Leafy Greens: Spinach, kale, Swiss chard, and collard greens are high in fiber, vitamins, and minerals yet low in calories and carbs. They can be added to salads, soups, and stir-fries without raising blood sugar.
Broccoli: This nutrient-dense vegetable contains sulforaphane, which may lower blood sugar and insulin resistance. Its high fiber content improves digestion and regulates blood sugar.
Fiber, vitamins, and antioxidants abound in Brussels sprouts. Their low glycemic index helps control blood sugar when eaten in a balanced diet.
Bell Peppers: Low in calories and carbs, high in fiber, vitamin C, and antioxidants. They can color and flavor meals without raising blood sugar.

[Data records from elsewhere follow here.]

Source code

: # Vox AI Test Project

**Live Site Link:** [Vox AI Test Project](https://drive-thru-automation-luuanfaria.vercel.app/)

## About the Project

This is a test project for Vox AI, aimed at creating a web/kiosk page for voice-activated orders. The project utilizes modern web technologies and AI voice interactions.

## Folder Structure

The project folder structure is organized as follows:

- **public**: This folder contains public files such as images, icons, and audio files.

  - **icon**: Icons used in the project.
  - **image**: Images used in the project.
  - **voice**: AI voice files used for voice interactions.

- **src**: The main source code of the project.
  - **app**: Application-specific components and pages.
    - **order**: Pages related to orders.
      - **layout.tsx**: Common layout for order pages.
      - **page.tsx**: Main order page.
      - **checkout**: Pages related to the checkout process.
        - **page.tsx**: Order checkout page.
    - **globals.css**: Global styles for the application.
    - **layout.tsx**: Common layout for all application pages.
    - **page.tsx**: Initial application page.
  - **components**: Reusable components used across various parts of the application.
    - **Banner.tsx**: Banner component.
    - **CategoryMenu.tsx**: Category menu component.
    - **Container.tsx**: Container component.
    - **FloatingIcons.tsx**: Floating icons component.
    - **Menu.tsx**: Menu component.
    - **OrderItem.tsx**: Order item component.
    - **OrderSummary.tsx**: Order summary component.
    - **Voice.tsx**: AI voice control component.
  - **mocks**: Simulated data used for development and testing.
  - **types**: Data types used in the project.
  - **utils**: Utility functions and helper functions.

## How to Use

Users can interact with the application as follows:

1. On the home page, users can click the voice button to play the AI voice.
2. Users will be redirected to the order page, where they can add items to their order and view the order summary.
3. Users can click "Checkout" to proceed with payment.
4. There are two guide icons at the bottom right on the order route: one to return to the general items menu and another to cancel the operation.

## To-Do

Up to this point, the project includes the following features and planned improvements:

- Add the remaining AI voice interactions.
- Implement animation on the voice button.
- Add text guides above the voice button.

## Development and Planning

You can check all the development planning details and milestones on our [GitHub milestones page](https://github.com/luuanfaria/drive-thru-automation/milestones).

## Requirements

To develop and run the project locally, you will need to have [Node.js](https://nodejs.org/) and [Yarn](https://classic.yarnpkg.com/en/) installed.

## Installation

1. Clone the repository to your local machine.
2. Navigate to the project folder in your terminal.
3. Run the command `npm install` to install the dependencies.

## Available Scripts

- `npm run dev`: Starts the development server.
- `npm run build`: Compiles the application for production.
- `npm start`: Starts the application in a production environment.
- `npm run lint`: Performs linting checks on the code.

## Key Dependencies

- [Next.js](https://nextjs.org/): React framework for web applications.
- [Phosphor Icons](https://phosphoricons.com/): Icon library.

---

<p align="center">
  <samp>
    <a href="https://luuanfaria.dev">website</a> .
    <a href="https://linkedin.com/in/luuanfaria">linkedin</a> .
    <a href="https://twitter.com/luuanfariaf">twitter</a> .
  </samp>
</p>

Lycopene, vitamin C, and other antioxidants in tomatoes may increase insulin sensitivity and reduce inflammation. Low in glycemic index, they can be eaten fresh in salads or cooked.
Hydrating cucumbers are low in calories and carbs. They include antioxidants and fiber, which regulate blood sugar and improve digestion.
Green Beans: Low in carbohydrates and calories, green beans can help regulate blood sugar. Vitamins, minerals, and fiber are abundant.
Vegetables like asparagus are rich in fiber, vitamins A, C, and K, and antioxidants. Its low glycemic index may enhance insulin sensitivity and reduce blood sugar.